#### [Task to carry out]
Below is some data. Retype exactly the lines starting at the one with "custom ASICs matured." and ending at the one with "and take years.".

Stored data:
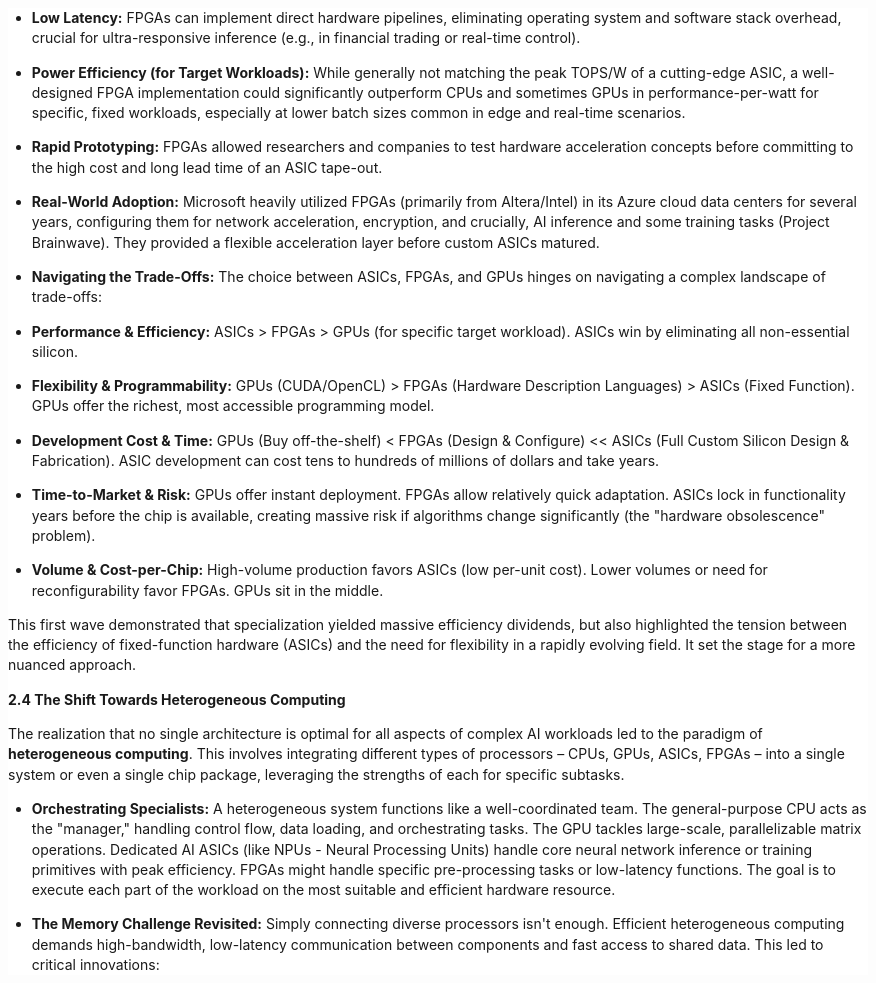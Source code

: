 *   **Low Latency:** FPGAs can implement direct hardware pipelines, eliminating operating system and software stack overhead, crucial for ultra-responsive inference (e.g., in financial trading or real-time control).

*   **Power Efficiency (for Target Workloads):** While generally not matching the peak TOPS/W of a cutting-edge ASIC, a well-designed FPGA implementation could significantly outperform CPUs and sometimes GPUs in performance-per-watt for specific, fixed workloads, especially at lower batch sizes common in edge and real-time scenarios.

*   **Rapid Prototyping:** FPGAs allowed researchers and companies to test hardware acceleration concepts before committing to the high cost and long lead time of an ASIC tape-out.

*   **Real-World Adoption:** Microsoft heavily utilized FPGAs (primarily from Altera/Intel) in its Azure cloud data centers for several years, configuring them for network acceleration, encryption, and crucially, AI inference and some training tasks (Project Brainwave). They provided a flexible acceleration layer before custom ASICs matured.

*   **Navigating the Trade-Offs:** The choice between ASICs, FPGAs, and GPUs hinges on navigating a complex landscape of trade-offs:

*   **Performance & Efficiency:** ASICs > FPGAs > GPUs (for specific target workload). ASICs win by eliminating all non-essential silicon.

*   **Flexibility & Programmability:** GPUs (CUDA/OpenCL) > FPGAs (Hardware Description Languages) > ASICs (Fixed Function). GPUs offer the richest, most accessible programming model.

*   **Development Cost & Time:** GPUs (Buy off-the-shelf) < FPGAs (Design & Configure) << ASICs (Full Custom Silicon Design & Fabrication). ASIC development can cost tens to hundreds of millions of dollars and take years.

*   **Time-to-Market & Risk:** GPUs offer instant deployment. FPGAs allow relatively quick adaptation. ASICs lock in functionality years before the chip is available, creating massive risk if algorithms change significantly (the "hardware obsolescence" problem).

*   **Volume & Cost-per-Chip:** High-volume production favors ASICs (low per-unit cost). Lower volumes or need for reconfigurability favor FPGAs. GPUs sit in the middle.

This first wave demonstrated that specialization yielded massive efficiency dividends, but also highlighted the tension between the efficiency of fixed-function hardware (ASICs) and the need for flexibility in a rapidly evolving field. It set the stage for a more nuanced approach.

**2.4 The Shift Towards Heterogeneous Computing**

The realization that no single architecture is optimal for all aspects of complex AI workloads led to the paradigm of **heterogeneous computing**. This involves integrating different types of processors – CPUs, GPUs, ASICs, FPGAs – into a single system or even a single chip package, leveraging the strengths of each for specific subtasks.

*   **Orchestrating Specialists:** A heterogeneous system functions like a well-coordinated team. The general-purpose CPU acts as the "manager," handling control flow, data loading, and orchestrating tasks. The GPU tackles large-scale, parallelizable matrix operations. Dedicated AI ASICs (like NPUs - Neural Processing Units) handle core neural network inference or training primitives with peak efficiency. FPGAs might handle specific pre-processing tasks or low-latency functions. The goal is to execute each part of the workload on the most suitable and efficient hardware resource.

*   **The Memory Challenge Revisited:** Simply connecting diverse processors isn't enough. Efficient heterogeneous computing demands high-bandwidth, low-latency communication between components and fast access to shared data. This led to critical innovations:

#### [Output below]
*   **Real-World Adoption:** Microsoft heavily utilized FPGAs (primarily from Altera/Intel) in its Azure cloud data centers for several years, configuring them for network acceleration, encryption, and crucially, AI inference and some training tasks (Project Brainwave). They provided a flexible acceleration layer before custom ASICs matured.

*   **Navigating the Trade-Offs:** The choice between ASICs, FPGAs, and GPUs hinges on navigating a complex landscape of trade-offs:

*   **Performance & Efficiency:** ASICs > FPGAs > GPUs (for specific target workload). ASICs win by eliminating all non-essential silicon.

*   **Flexibility & Programmability:** GPUs (CUDA/OpenCL) > FPGAs (Hardware Description Languages) > ASICs (Fixed Function). GPUs offer the richest, most accessible programming model.

*   **Development Cost & Time:** GPUs (Buy off-the-shelf) < FPGAs (Design & Configure) << ASICs (Full Custom Silicon Design & Fabrication). ASIC development can cost tens to hundreds of millions of dollars and take years.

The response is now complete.